In fact, the installation will become Saskatchewan's first building-integrated photovoltaic system (BIPV), where solar panels are embedded directly into walls, windows or other parts of a building's main structure. It's a trend that is expected to grow in the future as the traditional practice of mounting solar panels on rooftops isn't practical for many city buildings, including some churches.

Hudson said that, as far as he knows, "Lux Gloria" contains the first cathedral windows in the world to integrate solar energy collection into their stained glass.

Hall suggested it's a good way to raise awareness about green energy.

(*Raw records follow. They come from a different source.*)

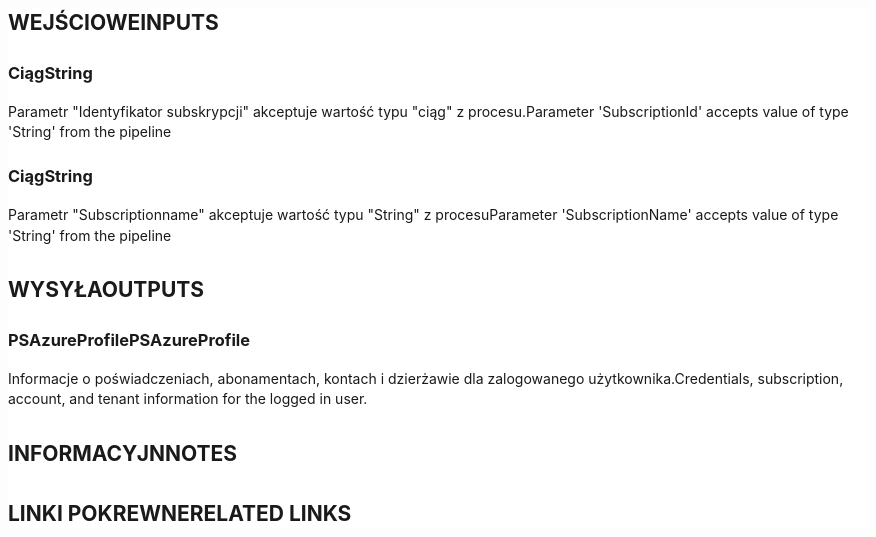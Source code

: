 ## <span data-ttu-id="72803-171">WEJŚCIOWE</span><span class="sxs-lookup"><span data-stu-id="72803-171">INPUTS</span></span>

### <span data-ttu-id="72803-172">Ciąg</span><span class="sxs-lookup"><span data-stu-id="72803-172">String</span></span>
<span data-ttu-id="72803-173">Parametr "Identyfikator subskrypcji" akceptuje wartość typu "ciąg" z procesu.</span><span class="sxs-lookup"><span data-stu-id="72803-173">Parameter 'SubscriptionId' accepts value of type 'String' from the pipeline</span></span>

### <span data-ttu-id="72803-174">Ciąg</span><span class="sxs-lookup"><span data-stu-id="72803-174">String</span></span>
<span data-ttu-id="72803-175">Parametr "Subscriptionname" akceptuje wartość typu "String" z procesu</span><span class="sxs-lookup"><span data-stu-id="72803-175">Parameter 'SubscriptionName' accepts value of type 'String' from the pipeline</span></span>

## <span data-ttu-id="72803-176">WYSYŁA</span><span class="sxs-lookup"><span data-stu-id="72803-176">OUTPUTS</span></span>

### <span data-ttu-id="72803-177">PSAzureProfile</span><span class="sxs-lookup"><span data-stu-id="72803-177">PSAzureProfile</span></span>
<span data-ttu-id="72803-178">Informacje o poświadczeniach, abonamentach, kontach i dzierżawie dla zalogowanego użytkownika.</span><span class="sxs-lookup"><span data-stu-id="72803-178">Credentials, subscription, account, and tenant information for the logged in user.</span></span>

## <span data-ttu-id="72803-179">INFORMACYJN</span><span class="sxs-lookup"><span data-stu-id="72803-179">NOTES</span></span>

## <span data-ttu-id="72803-180">LINKI POKREWNE</span><span class="sxs-lookup"><span data-stu-id="72803-180">RELATED LINKS</span></span>

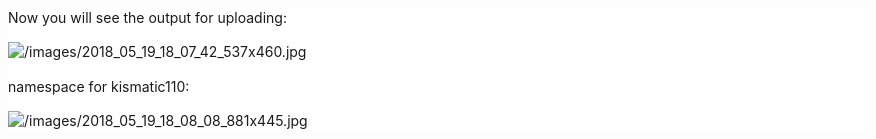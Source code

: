 Now you will see the output for uploading:    

![/images/2018_05_19_18_07_42_537x460.jpg](/images/2018_05_19_18_07_42_537x460.jpg)

namespace for kismatic110:    

![/images/2018_05_19_18_08_08_881x445.jpg](/images/2018_05_19_18_08_08_881x445.jpg)

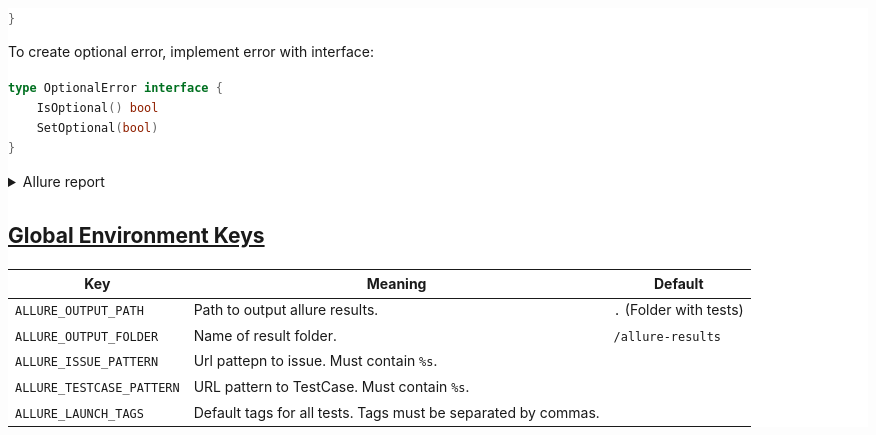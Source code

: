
 ```go
}
```

To create optional error, implement error with interface:

```go
type OptionalError interface {
    IsOptional() bool
    SetOptional(bool)
}
```

<details><summary>Allure report</summary></details>

## <h2><a href="global_env_keys">Global Environment Keys</a></h2>


| Key | Meaning                                                       | Default                 |
|---|---------------------------------------------------------------|-------------------------|
|`ALLURE_OUTPUT_PATH`| Path to output allure results.                                 | `.` (Folder with tests) |
|`ALLURE_OUTPUT_FOLDER`| Name of result folder.                                            | `/allure-results`       |
|`ALLURE_ISSUE_PATTERN`| Url pattepn to issue. Must contain `%s`.                   |                         |
|`ALLURE_TESTCASE_PATTERN`| URL pattern to TestCase. Must contain `%s`.               |                         |
|`ALLURE_LAUNCH_TAGS`| Default tags for all tests. Tags must be separated by commas. |                         |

"When you use art, you build a story into it that makes people notice it in a way that they don't if it's just technology," the artist said in a phone interview.

"Lux Gloria" is one of four solar-stained glass window installations across Canada, along with two in the U.S., that Hall has created since 2005, and the first to be hooked up to the grid.

Some of those that are not hooked up to the grid still produce power for use within their own buildings. For example, Hall's "Waterglass" installation in Toronto produces 1,450 kilowatt hours annually, which are all consumed within Harbourfront Centre, the complex that houses it.

Colleagues uninterested in using solar cells

Hall had been working in Germany about a decade ago when an engineer named Christof Erban visited a studio she shared with several other artists to demonstrate a technique he had developed for placing solar cells between two layers of glass.

Erban asked if any of the artists would be interested in incorporating solar cells into their work.

"Everyone else in the room said, 'No thanks — too complicated,'" Hall recalled.  "However, I was immediately interested."

Hall, Erban and a glass studio in Germany worked together for about two years to refine the technique for use with art glass.

Hall first demonstrated the technique in "O Canada," installed in windows of the Canadian solar house designed by students at two Montreal universities for the Solar Decathlon in Washington, D.C. in 2005. The project was funded by Natural Resources Canada and the Chalmers Foundation, and the house is now part of the campus of Concordia University in Montreal.

Her other installations include:

  • "Leaves of Light" at York University in Toronto.
  • "True North/Lux Nova" at Regent College, University of British Columbia in Vancouver.
  • "Waterglass" at the Enwave Theatre, Harbourfront Centre, Toronto.
  • "The Science of Light" at Grass Valley Elementary School in Camas, Wash.

Each one incorporates solar cells of different colours — for example, silver in the cathedral in Saskatoon, blue at Regent College and gold at Grass Valley Elementary School — intended to match with the accompanying artwork and the façade of the building.

All those colours are commercially available, but need to be adapted for the artwork.

In the case of the Cathedral of the Holy Family, each solar panel was a different size and was trapezoidal in shape, Hall said. As a result, "all the solar work had to be hand soldered."

Because the solar cells aren't transparent, Hall adds a high-tech "dichroic" glass to the back of the cells in some cases to make them colourful and reflective.

"Waterglass" also incorporates heat-mirror glass in order to reduce heat leakage into and out of the building.

New solar technologies for windows that would allow them to be transparent and generate solar energy, such as spray-on photovoltaic coatings, are currently under development for use in building-integrated photovoltaics.

Hall said she is very interested in those more advanced technologies for her future projects.

"It certainly is exciting and we're certainly watching to see how it goes."